PURPOSE

Hallmark of Diabetic Retinopathy (DR) is blood-retinal barrier alteration. Vascular endothelial growth factor (VEGF) and inflammation are involved in the pathogenesis of DR. Anti-VEGFs and lasers are effective in treating DR but have numerous drawbacks, hence the need to develop alternative therapies that may delay the onset or progression of DR.

METHODS

Fifteen patients were recruited in each group; the study group was on immunosuppressants for some other coexisting disease and the control group was not on them. Each subject underwent detailed history, ophthalmic examination, and glycosylated hemoglobin (HbA1c) and renal function tests at the time of recruitment and the end of one year. Primary outcome measure was to compare the progression of DR in diabetics on immunosuppressant versus those not on it.

RESULTS

Median age in the study and control group was 57 years and 60 years, respectively (P = 0.6). Median duration of diabetes was 11 and 12 years in the study and control group, respectively (P = 0.7). HbA1c for the study and control group for first visit was 7.6% and 8.0%, respectively (P = 0.26) and for second visit was 7.5% and 8.1%, respectively (P = 0.11).
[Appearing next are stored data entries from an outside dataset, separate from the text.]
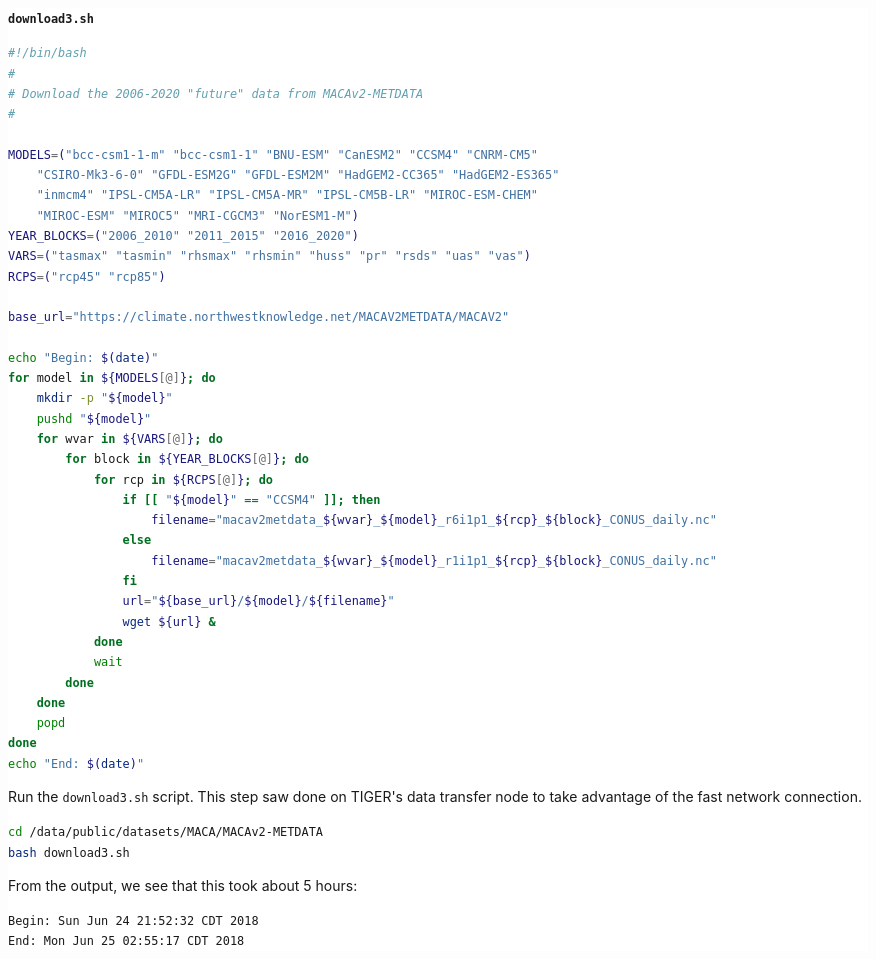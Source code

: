 
**`download3.sh`**

```bash
#!/bin/bash
#
# Download the 2006-2020 "future" data from MACAv2-METDATA
#

MODELS=("bcc-csm1-1-m" "bcc-csm1-1" "BNU-ESM" "CanESM2" "CCSM4" "CNRM-CM5" 
    "CSIRO-Mk3-6-0" "GFDL-ESM2G" "GFDL-ESM2M" "HadGEM2-CC365" "HadGEM2-ES365" 
    "inmcm4" "IPSL-CM5A-LR" "IPSL-CM5A-MR" "IPSL-CM5B-LR" "MIROC-ESM-CHEM" 
    "MIROC-ESM" "MIROC5" "MRI-CGCM3" "NorESM1-M")
YEAR_BLOCKS=("2006_2010" "2011_2015" "2016_2020")
VARS=("tasmax" "tasmin" "rhsmax" "rhsmin" "huss" "pr" "rsds" "uas" "vas")
RCPS=("rcp45" "rcp85")

base_url="https://climate.northwestknowledge.net/MACAV2METDATA/MACAV2"

echo "Begin: $(date)"
for model in ${MODELS[@]}; do
    mkdir -p "${model}"
    pushd "${model}"
    for wvar in ${VARS[@]}; do
        for block in ${YEAR_BLOCKS[@]}; do
            for rcp in ${RCPS[@]}; do
                if [[ "${model}" == "CCSM4" ]]; then
                    filename="macav2metdata_${wvar}_${model}_r6i1p1_${rcp}_${block}_CONUS_daily.nc"
                else
                    filename="macav2metdata_${wvar}_${model}_r1i1p1_${rcp}_${block}_CONUS_daily.nc"
                fi
                url="${base_url}/${model}/${filename}"
                wget ${url} &
            done
            wait
        done
    done
    popd
done
echo "End: $(date)"
```

Run the `download3.sh` script. This step saw done on TIGER's data transfer node to take advantage of the fast network connection.

```bash
cd /data/public/datasets/MACA/MACAv2-METDATA
bash download3.sh
```

From the output, we see that this took about 5 hours:
```
Begin: Sun Jun 24 21:52:32 CDT 2018
End: Mon Jun 25 02:55:17 CDT 2018
```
Hypertensives in the study and control groups were 9 and 4, respectively (P = 0.065); renal disease in the study and control groups was 4 and 2, respectively (P = 0.361). The control group showed 33.3% progression of DR, and no progression was seen in the study group (P = 0.014).

CONCLUSION

Immunosuppressants seemed to delay the onset and progression of DR in the earlier stages.